• **Data records**
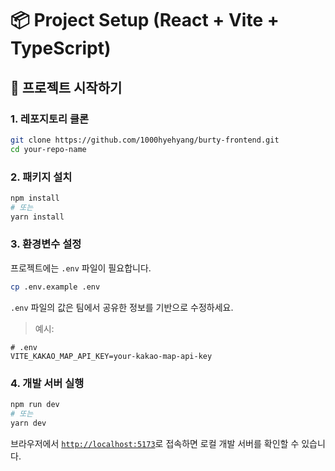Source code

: # 📦 Project Setup (React + Vite + TypeScript)


## 🚀 프로젝트 시작하기

### 1. 레포지토리 클론

```bash
git clone https://github.com/1000hyehyang/burty-frontend.git
cd your-repo-name
```

### 2. 패키지 설치

```bash
npm install
# 또는
yarn install
```

### 3. 환경변수 설정

프로젝트에는 `.env` 파일이 필요합니다.

```bash
cp .env.example .env
```

`.env` 파일의 값은 팀에서 공유한 정보를 기반으로 수정하세요.

> 예시:

```env
# .env
VITE_KAKAO_MAP_API_KEY=your-kakao-map-api-key
```

### 4. 개발 서버 실행

```bash
npm run dev
# 또는
yarn dev
```

브라우저에서 [`http://localhost:5173`](http://localhost:5173)로 접속하면 로컬 개발 서버를 확인할 수 있습니다.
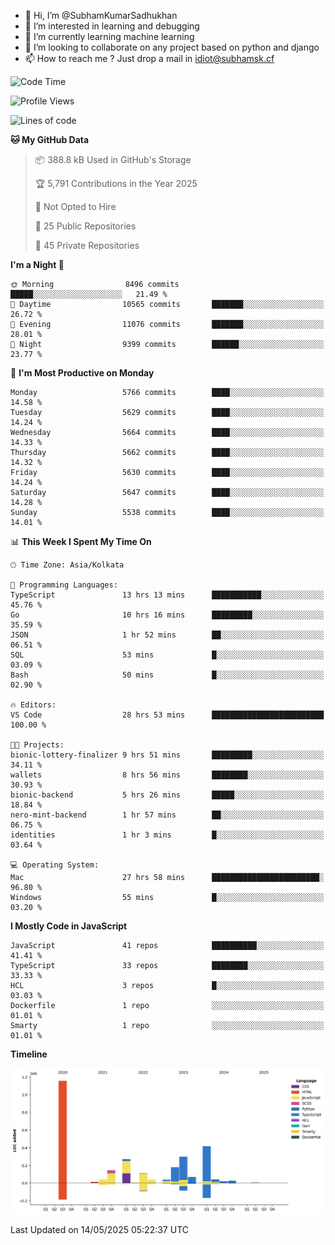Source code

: - 👋 Hi, I’m @SubhamKumarSadhukhan
- 👀 I’m interested in learning and debugging
- 🌱 I’m currently learning machine learning
- 💞️ I’m looking to collaborate on any project based on python and django
- 📫 How to reach me ?
      Just drop a mail in idiot@subhamsk.cf

<!---
SubhamKumarSadhukhan/SubhamKumarSadhukhan is a ✨ special ✨ repository because its `README.md` (this file) appears on your GitHub profile.
You can click the Preview link to take a look at your changes.
--->


<!--START_SECTION:waka-->
![Code Time](http://img.shields.io/badge/Code%20Time-2%2C904%20hrs%2045%20mins-blue)

![Profile Views](http://img.shields.io/badge/Profile%20Views-0-blue)

![Lines of code](https://img.shields.io/badge/From%20Hello%20World%20I%27ve%20Written-2.9%20million%20lines%20of%20code-blue)

**🐱 My GitHub Data** 

> 📦 388.8 kB Used in GitHub's Storage 
 > 
> 🏆 5,791 Contributions in the Year 2025
 > 
> 🚫 Not Opted to Hire
 > 
> 📜 25 Public Repositories 
 > 
> 🔑 45 Private Repositories 
 > 
**I'm a Night 🦉** 

```text
🌞 Morning                8496 commits        █████░░░░░░░░░░░░░░░░░░░░   21.49 % 
🌆 Daytime                10565 commits       ███████░░░░░░░░░░░░░░░░░░   26.72 % 
🌃 Evening                11076 commits       ███████░░░░░░░░░░░░░░░░░░   28.01 % 
🌙 Night                  9399 commits        ██████░░░░░░░░░░░░░░░░░░░   23.77 % 
```
📅 **I'm Most Productive on Monday** 

```text
Monday                   5766 commits        ████░░░░░░░░░░░░░░░░░░░░░   14.58 % 
Tuesday                  5629 commits        ████░░░░░░░░░░░░░░░░░░░░░   14.24 % 
Wednesday                5664 commits        ████░░░░░░░░░░░░░░░░░░░░░   14.33 % 
Thursday                 5662 commits        ████░░░░░░░░░░░░░░░░░░░░░   14.32 % 
Friday                   5630 commits        ████░░░░░░░░░░░░░░░░░░░░░   14.24 % 
Saturday                 5647 commits        ████░░░░░░░░░░░░░░░░░░░░░   14.28 % 
Sunday                   5538 commits        ████░░░░░░░░░░░░░░░░░░░░░   14.01 % 
```


📊 **This Week I Spent My Time On** 

```text
🕑︎ Time Zone: Asia/Kolkata

💬 Programming Languages: 
TypeScript               13 hrs 13 mins      ███████████░░░░░░░░░░░░░░   45.76 % 
Go                       10 hrs 16 mins      █████████░░░░░░░░░░░░░░░░   35.59 % 
JSON                     1 hr 52 mins        ██░░░░░░░░░░░░░░░░░░░░░░░   06.51 % 
SQL                      53 mins             █░░░░░░░░░░░░░░░░░░░░░░░░   03.09 % 
Bash                     50 mins             █░░░░░░░░░░░░░░░░░░░░░░░░   02.90 % 

🔥 Editors: 
VS Code                  28 hrs 53 mins      █████████████████████████   100.00 % 

🐱‍💻 Projects: 
bionic-lottery-finalizer 9 hrs 51 mins       █████████░░░░░░░░░░░░░░░░   34.11 % 
wallets                  8 hrs 56 mins       ████████░░░░░░░░░░░░░░░░░   30.93 % 
bionic-backend           5 hrs 26 mins       █████░░░░░░░░░░░░░░░░░░░░   18.84 % 
nero-mint-backend        1 hr 57 mins        ██░░░░░░░░░░░░░░░░░░░░░░░   06.75 % 
identities               1 hr 3 mins         █░░░░░░░░░░░░░░░░░░░░░░░░   03.64 % 

💻 Operating System: 
Mac                      27 hrs 58 mins      ████████████████████████░   96.80 % 
Windows                  55 mins             █░░░░░░░░░░░░░░░░░░░░░░░░   03.20 % 
```

**I Mostly Code in JavaScript** 

```text
JavaScript               41 repos            ██████████░░░░░░░░░░░░░░░   41.41 % 
TypeScript               33 repos            ████████░░░░░░░░░░░░░░░░░   33.33 % 
HCL                      3 repos             █░░░░░░░░░░░░░░░░░░░░░░░░   03.03 % 
Dockerfile               1 repo              ░░░░░░░░░░░░░░░░░░░░░░░░░   01.01 % 
Smarty                   1 repo              ░░░░░░░░░░░░░░░░░░░░░░░░░   01.01 % 
```



**Timeline**

![Lines of Code chart](https://raw.githubusercontent.com/SubhamKumarSadhukhan/SubhamKumarSadhukhan/main/assets/bar_graph.png)


 Last Updated on 14/05/2025 05:22:37 UTC
<!--END_SECTION:waka-->
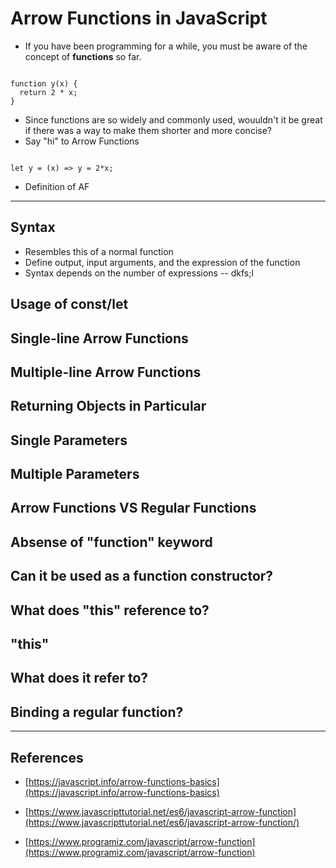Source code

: # Arrow Functions in JavaScript

- If you have been programming for a while, you must be aware of the concept of __functions__ so far.

```

function y(x) {
  return 2 * x;
}

```

- Since functions are so widely and commonly used, wouuldn't it be great if there was a way to make them shorter and more concise?
- Say "hi" to Arrow Functions


```

let y = (x) => y = 2*x;

```

- Definition of AF

---

## Syntax

- Resembles this of a normal function
- Define output, input arguments, and the expression of the function
- Syntax depends on the number of expressions
-- dkfs;l

## Usage of const/let

## Single-line Arrow Functions

## Multiple-line Arrow Functions

## Returning Objects in Particular

## Single Parameters

## Multiple Parameters

## Arrow Functions VS Regular Functions

## Absense of "function" keyword

## Can it be used as a function constructor?

## What does "this" reference to?

## "this"

## What does it refer to?

## Binding a regular function?

---

## References

- [https://javascript.info/arrow-functions-basics](https://javascript.info/arrow-functions-basics)

- [https://www.javascripttutorial.net/es6/javascript-arrow-function](https://www.javascripttutorial.net/es6/javascript-arrow-function/)

- [https://www.programiz.com/javascript/arrow-function](https://www.programiz.com/javascript/arrow-function)
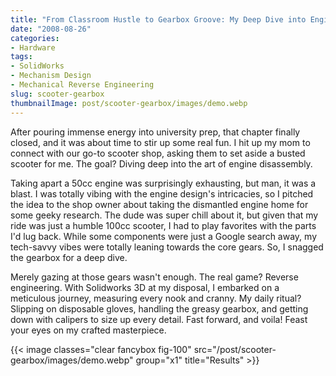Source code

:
 ```yaml
---
title: "From Classroom Hustle to Gearbox Groove: My Deep Dive into Engine Magic"
date: "2008-08-26"
categories:
- Hardware
tags:
- SolidWorks
- Mechanism Design
- Mechanical Reverse Engineering
slug: scooter-gearbox
thumbnailImage: post/scooter-gearbox/images/demo.webp
---
```


<!-- for peek -->
After pouring immense energy into university prep, that chapter finally closed, and it was about 
time to stir up some real fun. I hit up my mom to connect with our go-to scooter shop, asking them 
to set aside a busted scooter for me. The goal? Diving deep into the art of engine disassembly. 

<!--more-->
Taking apart a 50cc engine was surprisingly exhausting, but man, it was a blast. I was totally 
vibing with the engine design's intricacies, so I pitched the idea to the shop owner about taking 
the dismantled engine home for some geeky research. The dude was super chill about it, but given 
that my ride was just a humble 100cc scooter, I had to play favorites with the parts I'd lug back. 
While some components were just a Google search away, my tech-savvy vibes were totally leaning 
towards the core gears. So, I snagged the gearbox for a deep dive.

Merely gazing at those gears wasn't enough. The real game? Reverse engineering. With Solidworks 3D 
at my disposal, I embarked on a meticulous journey, measuring every nook and cranny. My daily 
ritual? Slipping on disposable gloves, handling the greasy gearbox, and getting down with calipers 
to size up every detail. Fast forward, and voila! Feast your eyes on my crafted masterpiece.


{{< image classes="clear fancybox fig-100" src="/post/scooter-gearbox/images/demo.webp" group="x1" title="Results" >}}



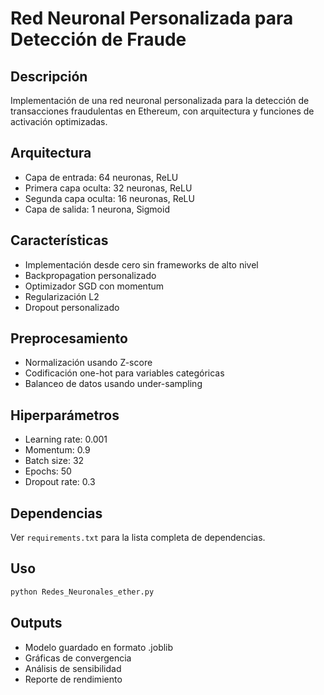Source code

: # Red Neuronal Personalizada para Detección de Fraude

## Descripción
Implementación de una red neuronal personalizada para la detección de transacciones fraudulentas en Ethereum, con arquitectura y funciones de activación optimizadas.

## Arquitectura
- Capa de entrada: 64 neuronas, ReLU
- Primera capa oculta: 32 neuronas, ReLU
- Segunda capa oculta: 16 neuronas, ReLU
- Capa de salida: 1 neurona, Sigmoid

## Características
- Implementación desde cero sin frameworks de alto nivel
- Backpropagation personalizado
- Optimizador SGD con momentum
- Regularización L2
- Dropout personalizado

## Preprocesamiento
- Normalización usando Z-score
- Codificación one-hot para variables categóricas
- Balanceo de datos usando under-sampling

## Hiperparámetros
- Learning rate: 0.001
- Momentum: 0.9
- Batch size: 32
- Epochs: 50
- Dropout rate: 0.3

## Dependencias
Ver `requirements.txt` para la lista completa de dependencias.

## Uso
```python
python Redes_Neuronales_ether.py
```

## Outputs
- Modelo guardado en formato .joblib
- Gráficas de convergencia
- Análisis de sensibilidad
- Reporte de rendimiento
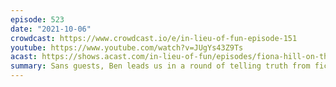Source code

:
 ```yaml
---
episode: 523
date: "2021-10-06"
crowdcast: https://www.crowdcast.io/e/in-lieu-of-fun-episode-151
youtube: https://www.youtube.com/watch?v=JUgYs43Z9Ts
acast: https://shows.acast.com/in-lieu-of-fun/episodes/fiona-hill-on-theres-nothing-for-you-here
summary: Sans guests, Ben leads us in a round of telling truth from fiction
---
```


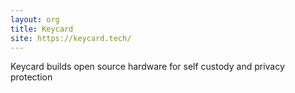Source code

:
 ```yaml
---
layout: org
title: Keycard
site: https://keycard.tech/
---
```

Keycard builds open source hardware for self custody and privacy protection
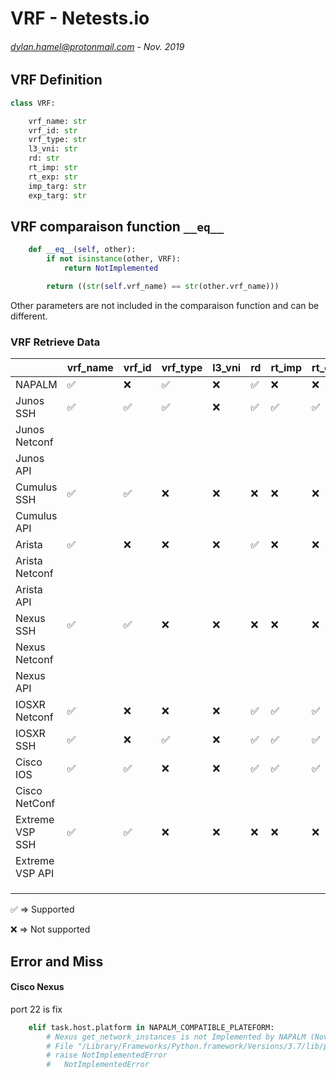 # VRF - Netests.io
###### <dylan.hamel@protonmail.com> - Nov. 2019


## VRF Definition

```python
class VRF:

    vrf_name: str
    vrf_id: str
    vrf_type: str
    l3_vni: str
    rd: str
    rt_imp: str
    rt_exp: str
    imp_targ: str
    exp_targ: str
```


## VRF comparaison function `__eq__`

```python
    def __eq__(self, other):
        if not isinstance(other, VRF):
            return NotImplemented

        return ((str(self.vrf_name) == str(other.vrf_name)))
```

Other parameters are not included in the comparaison function and can be different.




### VRF Retrieve Data

|                 | vrf_name           | vrf_id             | vrf_type           | l3_vni | rd                 | rt_imp             | rt_exp             | imp_targ           | exp_targ           |
| --------------- | ------------------ | ------------------ | ------------------ | ------ | ------------------ | ------------------ | ------------------ | ------------------ | ------------------ |
| NAPALM          | :white_check_mark: | :x:                | :white_check_mark: | :x:    | :white_check_mark: | :x:                | :x:                | :x:                | :x:                |
| Junos SSH       | :white_check_mark: | :white_check_mark: | :white_check_mark: | :x:    | :white_check_mark: | :white_check_mark: | :white_check_mark: | :white_check_mark: | :white_check_mark: |
| Junos Netconf   |                    |                    |                    |        |                    |                    |                    |                    |                    |
| Junos API       |                    |                    |                    |        |                    |                    |                    |                    |                    |
| Cumulus SSH     | :white_check_mark: | :white_check_mark: | :x:                | :x:    | :x:                | :x:                | :x:                | :x:                | :x:                |
| Cumulus API     |                    |                    |                    |        |                    |                    |                    |                    |                    |
| Arista          | :white_check_mark: | :x:                | :x:                | :x:    | :white_check_mark: | :x:                | :x:                | :x:                | :x:                |
| Arista Netconf  |                    |                    |                    |        |                    |                    |                    |                    |                    |
| Arista API      |                    |                    |                    |        |                    |                    |                    |                    |                    |
| Nexus SSH       | :white_check_mark: | :white_check_mark: | :x:                | :x:    | :x:                | :x:                | :x:                | :x:                | :x:                |
| Nexus Netconf   |                    |                    |                    |        |                    |                    |                    |                    |                    |
| Nexus API       |                    |                    |                    |        |                    |                    |                    |                    |                    |
| IOSXR Netconf   | :white_check_mark: | :x:                | :x:                | :x:    | :white_check_mark: | :white_check_mark: | :white_check_mark: | :x:                | :x:                |
| IOSXR SSH       | :white_check_mark: | :x:                | :white_check_mark: | :x:    | :white_check_mark: | :white_check_mark: | :white_check_mark: | :x:                | :x:                |
| Cisco IOS       | :white_check_mark: | :white_check_mark: | :x:                | :x:    | :white_check_mark: | :white_check_mark: | :white_check_mark: | :x:                | :x:                |
| Cisco NetConf   |                    |                    |                    |        |                    |                    |                    |                    |                    |
| Extreme VSP SSH | :white_check_mark: | :white_check_mark: | :x:                | :x:    | :x:                | :x:                | :x:                | :x:                | :x:                |
| Extreme VSP API |                    |                    |                    |        |                    |                    |                    |                    |                    |
|                 |                    |                    |                    |        |                    |                    |                    |                    |                    |
|                 |                    |                    |                    |        |                    |                    |                    |                    |                    |
|                 |                    |                    |                    |        |                    |                    |                    |                    |                    |

:white_check_mark: => Supported

:x: => Not supported



## Error and Miss

#### Cisco Nexus

port 22 is fix

```python
    elif task.host.platform in NAPALM_COMPATIBLE_PLATEFORM:
        # Nexus get_network_instances is not Implemented by NAPALM (November 2019)
        # File "/Library/Frameworks/Python.framework/Versions/3.7/lib/python3.7/site-packages/napalm/base/base.py", line 1535, in get_network_instances
        # raise NotImplementedError
        #   NotImplementedError
```

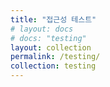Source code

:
 ```yaml
---
title: "접근성 테스트"
# layout: docs
# docs: "testing"
layout: collection
permalink: /testing/
collection: testing
---
```

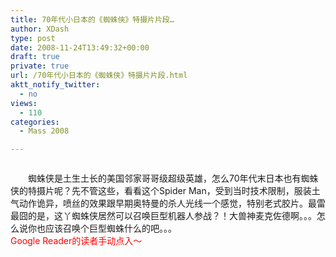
 ```yaml
---
title: 70年代小日本的《蜘蛛侠》特摄片片段…
author: XDash
type: post
date: 2008-11-24T13:49:32+00:00
draft: true
private: true
url: /70年代小日本的《蜘蛛侠》特摄片片段.html
aktt_notify_twitter:
  - no
views:
  - 110
categories:
  - Mass 2008

---
```

<p style="text-align: center">
  <img decoding="async" alt="" src="http://www.xdash.cn/attachments/month_0811/l2008112421493.jpg" />
</p>

<p style="text-align: left">
  　　蜘蛛侠是土生土长的美国邻家哥哥级超级英雄，怎么70年代末日本也有蜘蛛侠的特摄片呢？先不管这些，看看这个Spider Man，受到当时技术限制，服装土气动作诡异，喷丝的效果跟早期奥特曼的杀人光线一个感觉，特别老式胶片。最雷最囧的是，这丫蜘蛛侠居然可以召唤巨型机器人参战？！大兽神麦克佐德啊。。。怎么说你也应该召唤个巨型蜘蛛什么的吧。。。<br /> <span style="color: #ff0000">Google Reader的读者手动点入～</span>
</p>

<p style="text-align: center">
  &nbsp;
</p>

<p style="text-align: center">
  &nbsp;
</p>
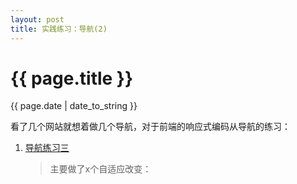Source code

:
 ```yaml
---
layout: post
title: 实践练习：导航(2)
---
```


{{ page.title }}
================
<p class="meta">{{ page.date | date_to_string }}</p>

看了几个网站就想着做几个导航，对于前端的响应式编码从导航的练习：
1. [导航练习三](/demo/nav/practice-3/nav.html)
	>主要做了x个自适应改变：     




































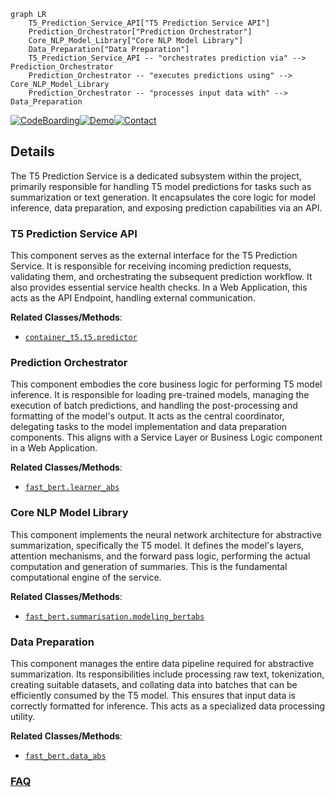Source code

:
 ```mermaid
graph LR
    T5_Prediction_Service_API["T5 Prediction Service API"]
    Prediction_Orchestrator["Prediction Orchestrator"]
    Core_NLP_Model_Library["Core NLP Model Library"]
    Data_Preparation["Data Preparation"]
    T5_Prediction_Service_API -- "orchestrates prediction via" --> Prediction_Orchestrator
    Prediction_Orchestrator -- "executes predictions using" --> Core_NLP_Model_Library
    Prediction_Orchestrator -- "processes input data with" --> Data_Preparation
```

[![CodeBoarding](https://img.shields.io/badge/Generated%20by-CodeBoarding-9cf?style=flat-square)](https://github.com/CodeBoarding/GeneratedOnBoardings)[![Demo](https://img.shields.io/badge/Try%20our-Demo-blue?style=flat-square)](https://www.codeboarding.org/demo)[![Contact](https://img.shields.io/badge/Contact%20us%20-%20contact@codeboarding.org-lightgrey?style=flat-square)](mailto:contact@codeboarding.org)

## Details

The T5 Prediction Service is a dedicated subsystem within the project, primarily responsible for handling T5 model predictions for tasks such as summarization or text generation. It encapsulates the core logic for model inference, data preparation, and exposing prediction capabilities via an API.

### T5 Prediction Service API
This component serves as the external interface for the T5 Prediction Service. It is responsible for receiving incoming prediction requests, validating them, and orchestrating the subsequent prediction workflow. It also provides essential service health checks. In a Web Application, this acts as the API Endpoint, handling external communication.


**Related Classes/Methods**:

- <a href="https://github.com/appvision-ai/fast-bert/blob/main/container_t5/t5/predictor.py" target="_blank" rel="noopener noreferrer">`container_t5.t5.predictor`</a>


### Prediction Orchestrator
This component embodies the core business logic for performing T5 model inference. It is responsible for loading pre-trained models, managing the execution of batch predictions, and handling the post-processing and formatting of the model's output. It acts as the central coordinator, delegating tasks to the model implementation and data preparation components. This aligns with a Service Layer or Business Logic component in a Web Application.


**Related Classes/Methods**:

- <a href="https://github.com/appvision-ai/fast-bert/blob/main/fast_bert/learner_abs.py" target="_blank" rel="noopener noreferrer">`fast_bert.learner_abs`</a>


### Core NLP Model Library
This component implements the neural network architecture for abstractive summarization, specifically the T5 model. It defines the model's layers, attention mechanisms, and the forward pass logic, performing the actual computation and generation of summaries. This is the fundamental computational engine of the service.


**Related Classes/Methods**:

- <a href="https://github.com/appvision-ai/fast-bert/blob/main/fast_bert/summarisation/modeling_bertabs.py" target="_blank" rel="noopener noreferrer">`fast_bert.summarisation.modeling_bertabs`</a>


### Data Preparation
This component manages the entire data pipeline required for abstractive summarization. Its responsibilities include processing raw text, tokenization, creating suitable datasets, and collating data into batches that can be efficiently consumed by the T5 model. This ensures that input data is correctly formatted for inference. This acts as a specialized data processing utility.


**Related Classes/Methods**:

- <a href="https://github.com/appvision-ai/fast-bert/blob/main/fast_bert/data_abs.py" target="_blank" rel="noopener noreferrer">`fast_bert.data_abs`</a>




### [FAQ](https://github.com/CodeBoarding/GeneratedOnBoardings/tree/main?tab=readme-ov-file#faq)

• **Exercise description**
Where does the word "SubhamKumarSadhukhan" appear in the records? Copy every line that holds it.

• **Answer to the exercise**
: - 👋 Hi, I’m @SubhamKumarSadhukhan
SubhamKumarSadhukhan/SubhamKumarSadhukhan is a ✨ special ✨ repository because its `README.md` (this file) appears on your GitHub profile.
![Lines of Code chart](https://raw.githubusercontent.com/SubhamKumarSadhukhan/SubhamKumarSadhukhan/main/assets/bar_graph.png)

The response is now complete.